A revocable living trust is a very commonly utilized type of trust. You maintain control of the assets when you create this type of trust, because you have the power of revocation. As the grantor of the trust, you could also control the actions of the trust while it is in place, because you could serve as the trustee and the beneficiary.
These trusts are popular because they give you the ability to include spendthrift protections, and assets can be distributed in a timely manner after your passing, because they would not be subject to the probate process.
The ongoing control can sound like a positive, and it is on the one hand. However, because you do maintain incidents of ownership, assets in a revocable living trust would be counted if you were to apply for Medicaid to pay for long-term care.
Medicaid is a government health insurance program that many seniors who need living assistance rely upon, because Medicare does not pay for long-term care.
A revocable living trust would not be a good choice for you if you want to divest yourself of assets so that you can qualify for Medicaid to pay for long-term care.

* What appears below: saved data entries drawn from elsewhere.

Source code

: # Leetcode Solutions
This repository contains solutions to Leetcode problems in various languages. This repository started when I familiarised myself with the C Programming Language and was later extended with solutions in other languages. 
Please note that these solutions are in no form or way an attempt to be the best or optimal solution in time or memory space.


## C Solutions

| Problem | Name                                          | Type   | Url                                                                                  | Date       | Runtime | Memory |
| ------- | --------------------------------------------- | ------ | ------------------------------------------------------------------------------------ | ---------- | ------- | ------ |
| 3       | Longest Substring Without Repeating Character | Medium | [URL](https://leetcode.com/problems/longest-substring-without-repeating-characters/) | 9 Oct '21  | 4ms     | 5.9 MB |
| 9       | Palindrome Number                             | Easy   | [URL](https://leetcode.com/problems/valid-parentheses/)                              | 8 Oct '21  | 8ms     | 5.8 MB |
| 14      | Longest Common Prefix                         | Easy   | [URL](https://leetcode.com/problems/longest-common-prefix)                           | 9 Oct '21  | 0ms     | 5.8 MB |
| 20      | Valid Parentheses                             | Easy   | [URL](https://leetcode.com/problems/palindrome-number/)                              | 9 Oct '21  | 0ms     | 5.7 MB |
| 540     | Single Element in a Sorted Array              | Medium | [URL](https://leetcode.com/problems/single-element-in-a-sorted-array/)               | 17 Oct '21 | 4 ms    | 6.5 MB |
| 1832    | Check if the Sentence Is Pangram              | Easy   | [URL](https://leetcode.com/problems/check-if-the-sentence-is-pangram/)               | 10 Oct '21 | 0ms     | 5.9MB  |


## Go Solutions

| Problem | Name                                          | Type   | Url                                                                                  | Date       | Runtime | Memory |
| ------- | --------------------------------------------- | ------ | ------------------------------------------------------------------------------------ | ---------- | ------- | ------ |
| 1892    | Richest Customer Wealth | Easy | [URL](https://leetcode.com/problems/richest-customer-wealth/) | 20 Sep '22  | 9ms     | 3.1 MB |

However, there is a different type of trust that you could use as a Medicaid planning device.
It would be possible to create an irrevocable Medicaid trust. Assets in this type of trust would not be counted by Medicaid evaluators, because you surrender incidents of ownership when you create an irrevocable trust.

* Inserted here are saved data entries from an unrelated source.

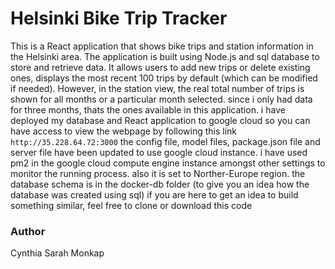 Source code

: # Helsinki Bike Trip Tracker

This is a React application that shows bike trips and station information in the Helsinki area. The application is built using Node.js and sql database to store and retrieve data. It allows users to add new trips or delete existing ones, displays the most recent 100 trips by default (which can be modified if needed). However, in the station view, the real total number of trips is shown for all months or a particular month selected.
since i only had data for three months, thats the ones available in this application.
i have deployed my database and React application to google cloud so you can have access to view the webpage by following this link `http://35.228.64.72:3000`
the config file, model files, package.json file and server file have been updated to use google cloud instance. i have used pm2 in the google cloud compute engine instance amongst other settings to monitor the running process. also it is set to Norther-Europe region.
the database schema is in the docker-db folder (to give you an idea how the database was created using sql)
if you are here to get an idea to build something similar, feel free to clone or download this code
### Author
Cynthia Sarah Monkap



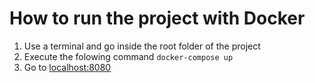 # How to run the project with Docker

1. Use a terminal and go inside the root folder of the project
2. Execute the folowing command `docker-compose up`
3. Go to [localhost:8080](http://localhost:8080/)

You cannot change your mind and revoke the trust, so you have to be certain that you are ready to take this step. However, you could create an income-only Medicaid trust. With this type of trust, you could continue to receive income from the earnings of the trust, but the principal would not be counted by the Medicaid program.

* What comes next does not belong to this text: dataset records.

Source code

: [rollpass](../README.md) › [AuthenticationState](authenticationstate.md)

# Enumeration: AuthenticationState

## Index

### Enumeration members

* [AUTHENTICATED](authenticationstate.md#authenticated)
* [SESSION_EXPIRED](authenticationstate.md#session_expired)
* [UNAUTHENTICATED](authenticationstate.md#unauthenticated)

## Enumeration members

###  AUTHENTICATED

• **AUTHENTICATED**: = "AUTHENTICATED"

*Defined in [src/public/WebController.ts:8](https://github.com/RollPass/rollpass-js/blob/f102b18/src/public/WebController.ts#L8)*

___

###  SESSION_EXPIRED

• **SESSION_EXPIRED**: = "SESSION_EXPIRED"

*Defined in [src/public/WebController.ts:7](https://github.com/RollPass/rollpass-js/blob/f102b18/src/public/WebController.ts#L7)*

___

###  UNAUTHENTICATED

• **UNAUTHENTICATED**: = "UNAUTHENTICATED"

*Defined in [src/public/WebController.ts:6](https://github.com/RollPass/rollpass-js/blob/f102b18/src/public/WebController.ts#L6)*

However, if you do eventually qualify for Medicaid to pay for long-term care, the income could go toward the cost of the care that you receive.
Medicaid Planning Report
We have provided a bit of basic information about Medicaid planning and trusts in this blog post. If you would like to obtain more detailed information, download our special report.
This in-depth report is free, and you can access your copy through this page: Medicaid Planning Report.
Schedule a Consultation
Our firm would be glad to assist you if you would like to discuss Medicaid planning with a licensed professional. Feel free to contact us through this page to request a no obligation consultation: Long Island NY Elder Law Attorneys.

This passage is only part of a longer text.